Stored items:
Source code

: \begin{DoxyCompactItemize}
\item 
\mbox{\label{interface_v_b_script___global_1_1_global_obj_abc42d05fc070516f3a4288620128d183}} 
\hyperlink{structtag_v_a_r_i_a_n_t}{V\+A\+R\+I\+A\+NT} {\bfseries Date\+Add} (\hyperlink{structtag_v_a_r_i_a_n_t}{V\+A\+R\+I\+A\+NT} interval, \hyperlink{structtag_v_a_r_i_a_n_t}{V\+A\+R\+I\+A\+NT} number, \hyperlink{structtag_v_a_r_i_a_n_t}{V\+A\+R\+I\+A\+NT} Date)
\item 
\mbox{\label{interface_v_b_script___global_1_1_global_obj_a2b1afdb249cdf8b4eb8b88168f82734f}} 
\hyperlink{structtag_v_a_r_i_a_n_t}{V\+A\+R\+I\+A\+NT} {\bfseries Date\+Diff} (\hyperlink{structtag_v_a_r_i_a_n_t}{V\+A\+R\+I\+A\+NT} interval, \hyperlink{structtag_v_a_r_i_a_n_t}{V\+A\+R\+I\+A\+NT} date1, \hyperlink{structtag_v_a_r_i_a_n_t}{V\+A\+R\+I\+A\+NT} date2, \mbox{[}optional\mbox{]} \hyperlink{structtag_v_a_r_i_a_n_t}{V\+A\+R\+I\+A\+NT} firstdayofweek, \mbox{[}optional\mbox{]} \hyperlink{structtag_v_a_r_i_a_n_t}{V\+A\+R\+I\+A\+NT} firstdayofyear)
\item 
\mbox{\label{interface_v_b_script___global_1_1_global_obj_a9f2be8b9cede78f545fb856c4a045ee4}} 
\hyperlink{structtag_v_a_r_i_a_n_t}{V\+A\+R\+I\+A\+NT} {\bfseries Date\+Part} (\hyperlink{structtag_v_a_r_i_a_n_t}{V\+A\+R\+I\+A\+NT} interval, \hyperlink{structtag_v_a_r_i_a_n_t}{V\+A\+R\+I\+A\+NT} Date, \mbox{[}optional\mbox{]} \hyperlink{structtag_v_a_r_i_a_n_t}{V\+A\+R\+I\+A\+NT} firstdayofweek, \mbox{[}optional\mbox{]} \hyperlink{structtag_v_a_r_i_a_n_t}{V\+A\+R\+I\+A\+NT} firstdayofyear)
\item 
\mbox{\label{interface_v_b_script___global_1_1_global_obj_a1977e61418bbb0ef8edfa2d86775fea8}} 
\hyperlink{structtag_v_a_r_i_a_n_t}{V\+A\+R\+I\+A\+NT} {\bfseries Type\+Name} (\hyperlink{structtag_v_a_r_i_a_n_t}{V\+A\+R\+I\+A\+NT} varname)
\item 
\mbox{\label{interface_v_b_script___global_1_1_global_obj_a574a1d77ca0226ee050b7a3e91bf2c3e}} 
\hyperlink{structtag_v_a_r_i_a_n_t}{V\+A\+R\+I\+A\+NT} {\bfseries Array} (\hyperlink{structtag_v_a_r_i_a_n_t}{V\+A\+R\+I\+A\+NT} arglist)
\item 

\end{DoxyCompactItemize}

Problem details: A word-for-word restatement of every record above is expected.

Result of the task:
Source code

: \begin{DoxyCompactItemize}
\item 
\mbox{\label{interface_v_b_script___global_1_1_global_obj_abc42d05fc070516f3a4288620128d183}} 
\hyperlink{structtag_v_a_r_i_a_n_t}{V\+A\+R\+I\+A\+NT} {\bfseries Date\+Add} (\hyperlink{structtag_v_a_r_i_a_n_t}{V\+A\+R\+I\+A\+NT} interval, \hyperlink{structtag_v_a_r_i_a_n_t}{V\+A\+R\+I\+A\+NT} number, \hyperlink{structtag_v_a_r_i_a_n_t}{V\+A\+R\+I\+A\+NT} Date)
\item 
\mbox{\label{interface_v_b_script___global_1_1_global_obj_a2b1afdb249cdf8b4eb8b88168f82734f}} 
\hyperlink{structtag_v_a_r_i_a_n_t}{V\+A\+R\+I\+A\+NT} {\bfseries Date\+Diff} (\hyperlink{structtag_v_a_r_i_a_n_t}{V\+A\+R\+I\+A\+NT} interval, \hyperlink{structtag_v_a_r_i_a_n_t}{V\+A\+R\+I\+A\+NT} date1, \hyperlink{structtag_v_a_r_i_a_n_t}{V\+A\+R\+I\+A\+NT} date2, \mbox{[}optional\mbox{]} \hyperlink{structtag_v_a_r_i_a_n_t}{V\+A\+R\+I\+A\+NT} firstdayofweek, \mbox{[}optional\mbox{]} \hyperlink{structtag_v_a_r_i_a_n_t}{V\+A\+R\+I\+A\+NT} firstdayofyear)
\item 
\mbox{\label{interface_v_b_script___global_1_1_global_obj_a9f2be8b9cede78f545fb856c4a045ee4}} 
\hyperlink{structtag_v_a_r_i_a_n_t}{V\+A\+R\+I\+A\+NT} {\bfseries Date\+Part} (\hyperlink{structtag_v_a_r_i_a_n_t}{V\+A\+R\+I\+A\+NT} interval, \hyperlink{structtag_v_a_r_i_a_n_t}{V\+A\+R\+I\+A\+NT} Date, \mbox{[}optional\mbox{]} \hyperlink{structtag_v_a_r_i_a_n_t}{V\+A\+R\+I\+A\+NT} firstdayofweek, \mbox{[}optional\mbox{]} \hyperlink{structtag_v_a_r_i_a_n_t}{V\+A\+R\+I\+A\+NT} firstdayofyear)
\item 
\mbox{\label{interface_v_b_script___global_1_1_global_obj_a1977e61418bbb0ef8edfa2d86775fea8}} 
\hyperlink{structtag_v_a_r_i_a_n_t}{V\+A\+R\+I\+A\+NT} {\bfseries Type\+Name} (\hyperlink{structtag_v_a_r_i_a_n_t}{V\+A\+R\+I\+A\+NT} varname)
\item 
\mbox{\label{interface_v_b_script___global_1_1_global_obj_a574a1d77ca0226ee050b7a3e91bf2c3e}} 
\hyperlink{structtag_v_a_r_i_a_n_t}{V\+A\+R\+I\+A\+NT} {\bfseries Array} (\hyperlink{structtag_v_a_r_i_a_n_t}{V\+A\+R\+I\+A\+NT} arglist)
\item 

\end{DoxyCompactItemize}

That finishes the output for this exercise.